Friday, December 13, 2013

What, then, shall we do?

Yesterday I was pondering the miserable state of the church in the west, and concluding that we are also at a low point in western culture generally, and I was thinking: what would our ecclesiastical forebears have done in this situation?  How would our forefathers have responded to the lack of evangelistic fruit which we have become used to?  What would they have done about the prevalence of sin in our lives and churches?  How would they have coped with the rapid move of general culture away from Christianity?

The lectionary directed me to Psalm 60, which is one of those Psalms we do nothing with.  If the heading is to be believed, it is a Psalm of David, written at a time of relative national faithfulness in Israel. Nevertheless, the theme is abandonment by God.  Verse 10 particularly struck me:

Have you not rejected us, O God?
You do not go forth, O God, with our armies.

Faced with national defeat, the people of God do not look to new strategies.  Neither do they settle down and accept the calamity as inevitable.  They look to God.  Specifically, the Psalm addresses the problem of his absence.

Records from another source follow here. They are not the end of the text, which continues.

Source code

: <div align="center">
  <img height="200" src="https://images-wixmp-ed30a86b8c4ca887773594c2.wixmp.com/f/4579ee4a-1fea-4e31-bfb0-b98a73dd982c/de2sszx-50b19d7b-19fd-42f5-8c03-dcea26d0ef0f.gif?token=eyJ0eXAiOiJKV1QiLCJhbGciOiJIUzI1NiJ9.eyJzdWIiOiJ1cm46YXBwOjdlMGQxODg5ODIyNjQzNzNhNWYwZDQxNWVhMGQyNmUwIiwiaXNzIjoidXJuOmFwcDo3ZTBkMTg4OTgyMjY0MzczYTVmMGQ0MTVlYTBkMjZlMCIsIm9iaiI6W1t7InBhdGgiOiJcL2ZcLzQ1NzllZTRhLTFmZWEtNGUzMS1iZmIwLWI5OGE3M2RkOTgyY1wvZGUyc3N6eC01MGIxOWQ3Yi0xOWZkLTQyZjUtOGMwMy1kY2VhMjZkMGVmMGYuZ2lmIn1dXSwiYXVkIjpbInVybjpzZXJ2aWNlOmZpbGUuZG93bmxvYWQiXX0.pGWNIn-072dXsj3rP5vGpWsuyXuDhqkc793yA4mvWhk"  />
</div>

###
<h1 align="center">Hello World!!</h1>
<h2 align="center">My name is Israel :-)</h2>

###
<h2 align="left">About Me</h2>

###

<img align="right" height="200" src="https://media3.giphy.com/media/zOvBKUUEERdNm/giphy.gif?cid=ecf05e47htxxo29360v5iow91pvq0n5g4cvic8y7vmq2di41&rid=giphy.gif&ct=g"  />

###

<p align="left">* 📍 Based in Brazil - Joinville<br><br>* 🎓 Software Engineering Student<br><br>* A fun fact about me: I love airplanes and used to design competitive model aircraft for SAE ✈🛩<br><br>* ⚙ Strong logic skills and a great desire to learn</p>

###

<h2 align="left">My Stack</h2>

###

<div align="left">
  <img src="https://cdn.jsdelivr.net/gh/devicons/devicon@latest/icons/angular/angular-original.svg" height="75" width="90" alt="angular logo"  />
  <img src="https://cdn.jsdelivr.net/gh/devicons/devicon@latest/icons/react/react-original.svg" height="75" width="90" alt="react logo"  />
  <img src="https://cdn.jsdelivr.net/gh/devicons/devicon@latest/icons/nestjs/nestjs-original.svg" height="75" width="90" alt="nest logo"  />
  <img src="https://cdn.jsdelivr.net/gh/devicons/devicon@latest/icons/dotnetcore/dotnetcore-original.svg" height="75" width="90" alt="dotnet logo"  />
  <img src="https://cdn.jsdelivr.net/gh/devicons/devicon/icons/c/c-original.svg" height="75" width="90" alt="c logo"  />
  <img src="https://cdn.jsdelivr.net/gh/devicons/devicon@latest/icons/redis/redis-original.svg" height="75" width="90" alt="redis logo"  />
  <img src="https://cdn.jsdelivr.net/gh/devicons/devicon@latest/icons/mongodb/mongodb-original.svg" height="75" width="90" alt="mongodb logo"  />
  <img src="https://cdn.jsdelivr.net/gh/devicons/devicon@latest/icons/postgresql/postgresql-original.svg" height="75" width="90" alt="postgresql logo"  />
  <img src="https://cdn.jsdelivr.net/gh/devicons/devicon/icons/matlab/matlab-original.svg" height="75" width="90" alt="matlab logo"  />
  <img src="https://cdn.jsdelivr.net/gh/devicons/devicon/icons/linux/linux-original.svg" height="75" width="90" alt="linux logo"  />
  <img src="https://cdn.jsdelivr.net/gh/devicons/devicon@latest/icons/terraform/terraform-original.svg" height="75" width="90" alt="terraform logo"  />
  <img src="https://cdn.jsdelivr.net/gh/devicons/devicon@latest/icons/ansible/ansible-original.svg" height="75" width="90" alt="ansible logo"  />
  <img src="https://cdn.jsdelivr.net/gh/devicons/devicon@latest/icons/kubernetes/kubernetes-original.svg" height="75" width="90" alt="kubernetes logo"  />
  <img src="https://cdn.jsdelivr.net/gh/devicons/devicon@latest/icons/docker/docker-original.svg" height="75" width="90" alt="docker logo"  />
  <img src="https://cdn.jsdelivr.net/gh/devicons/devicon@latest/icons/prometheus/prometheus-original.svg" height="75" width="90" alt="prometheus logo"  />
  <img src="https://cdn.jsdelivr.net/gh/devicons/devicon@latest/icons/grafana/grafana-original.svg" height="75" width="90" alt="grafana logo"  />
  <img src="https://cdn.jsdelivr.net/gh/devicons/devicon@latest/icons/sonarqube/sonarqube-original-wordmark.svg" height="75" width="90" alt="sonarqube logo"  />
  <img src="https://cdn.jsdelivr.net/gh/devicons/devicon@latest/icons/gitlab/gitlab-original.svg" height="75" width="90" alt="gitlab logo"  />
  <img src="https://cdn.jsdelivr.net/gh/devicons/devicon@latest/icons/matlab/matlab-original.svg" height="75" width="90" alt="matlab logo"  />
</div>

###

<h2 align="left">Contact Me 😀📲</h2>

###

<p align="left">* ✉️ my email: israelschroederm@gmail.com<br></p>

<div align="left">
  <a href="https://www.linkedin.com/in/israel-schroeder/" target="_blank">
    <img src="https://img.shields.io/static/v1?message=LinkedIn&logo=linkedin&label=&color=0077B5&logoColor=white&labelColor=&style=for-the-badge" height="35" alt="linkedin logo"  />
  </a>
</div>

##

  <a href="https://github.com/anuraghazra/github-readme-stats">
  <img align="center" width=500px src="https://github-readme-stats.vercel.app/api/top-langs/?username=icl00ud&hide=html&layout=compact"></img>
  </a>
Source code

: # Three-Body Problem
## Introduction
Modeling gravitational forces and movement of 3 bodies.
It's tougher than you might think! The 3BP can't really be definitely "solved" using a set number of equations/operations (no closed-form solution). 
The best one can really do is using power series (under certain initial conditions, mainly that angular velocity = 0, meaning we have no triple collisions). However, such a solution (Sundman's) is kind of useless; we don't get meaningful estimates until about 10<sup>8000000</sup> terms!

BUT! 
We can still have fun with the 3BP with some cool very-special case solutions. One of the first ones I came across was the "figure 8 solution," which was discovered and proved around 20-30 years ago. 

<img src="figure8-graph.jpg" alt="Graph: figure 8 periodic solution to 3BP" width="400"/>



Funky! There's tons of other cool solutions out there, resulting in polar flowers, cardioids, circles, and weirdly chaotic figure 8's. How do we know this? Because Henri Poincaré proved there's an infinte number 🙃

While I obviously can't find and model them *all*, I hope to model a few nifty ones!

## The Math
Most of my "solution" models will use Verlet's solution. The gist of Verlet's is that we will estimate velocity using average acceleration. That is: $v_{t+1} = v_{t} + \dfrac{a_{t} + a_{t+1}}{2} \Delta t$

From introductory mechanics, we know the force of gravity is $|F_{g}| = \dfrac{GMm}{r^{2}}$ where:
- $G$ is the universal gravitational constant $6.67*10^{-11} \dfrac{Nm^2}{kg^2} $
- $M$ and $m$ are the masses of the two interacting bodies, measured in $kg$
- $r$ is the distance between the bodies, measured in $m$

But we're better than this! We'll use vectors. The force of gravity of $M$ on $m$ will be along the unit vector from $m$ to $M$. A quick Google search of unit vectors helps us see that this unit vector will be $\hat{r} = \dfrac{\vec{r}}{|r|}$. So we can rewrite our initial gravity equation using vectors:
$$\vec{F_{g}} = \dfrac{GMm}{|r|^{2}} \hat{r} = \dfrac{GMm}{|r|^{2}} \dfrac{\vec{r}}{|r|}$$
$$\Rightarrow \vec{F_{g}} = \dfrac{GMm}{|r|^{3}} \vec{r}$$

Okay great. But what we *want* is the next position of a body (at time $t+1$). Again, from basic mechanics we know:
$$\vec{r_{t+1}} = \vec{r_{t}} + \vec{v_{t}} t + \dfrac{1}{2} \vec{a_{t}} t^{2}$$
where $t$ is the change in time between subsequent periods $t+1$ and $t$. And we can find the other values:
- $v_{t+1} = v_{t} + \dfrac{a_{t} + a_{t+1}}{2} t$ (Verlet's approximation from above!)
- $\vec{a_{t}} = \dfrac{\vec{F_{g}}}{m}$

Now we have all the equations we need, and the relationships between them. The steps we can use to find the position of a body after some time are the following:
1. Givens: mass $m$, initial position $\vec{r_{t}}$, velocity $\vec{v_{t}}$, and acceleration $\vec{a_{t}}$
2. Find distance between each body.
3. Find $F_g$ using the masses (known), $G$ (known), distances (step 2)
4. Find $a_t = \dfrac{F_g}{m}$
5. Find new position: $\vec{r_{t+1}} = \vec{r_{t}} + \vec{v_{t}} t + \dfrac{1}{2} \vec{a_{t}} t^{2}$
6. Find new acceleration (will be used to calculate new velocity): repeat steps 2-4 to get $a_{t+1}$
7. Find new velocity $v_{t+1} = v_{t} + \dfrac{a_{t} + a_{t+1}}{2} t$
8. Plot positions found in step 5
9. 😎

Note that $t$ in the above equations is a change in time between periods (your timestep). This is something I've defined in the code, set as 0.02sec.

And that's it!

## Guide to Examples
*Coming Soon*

The logic of the Psalm works like this:
Major premise: we are losing this war.
(Assumed) minor premise: God does not lose.
Conclusion: God is not with us.

This logic leads to renewed prayer to God for his help and salvation.  This would only make sense as an 'application' if the Psalmist knew full well that God's abandonment of his people was not total, and the rest of the Psalm shows that clearly.  God has set up a banner and a refuge for those who fear him, even in the midst of apparent abandonment of his people.  Because of this, the response to God's rejection is not despair, but a renewed seeking of his face.  Only he can save.

Might we not conclude from our own situation that God is not going forth, as it were, with our armies?  I think our forebears would have concluded that God is not with us.  They would have held solemn days of humiliation and fasting.  They would have examined themselves to see what sin was holding back God's blessing (NB. examined themselves, not the surrounding culture).  They would have earnestly prayed for God's return to them in power.

What about us?

With God we shall do valiantly.  But do we even want to?

1 comment:

  1. This is really helpful. Thanks for your encouragement.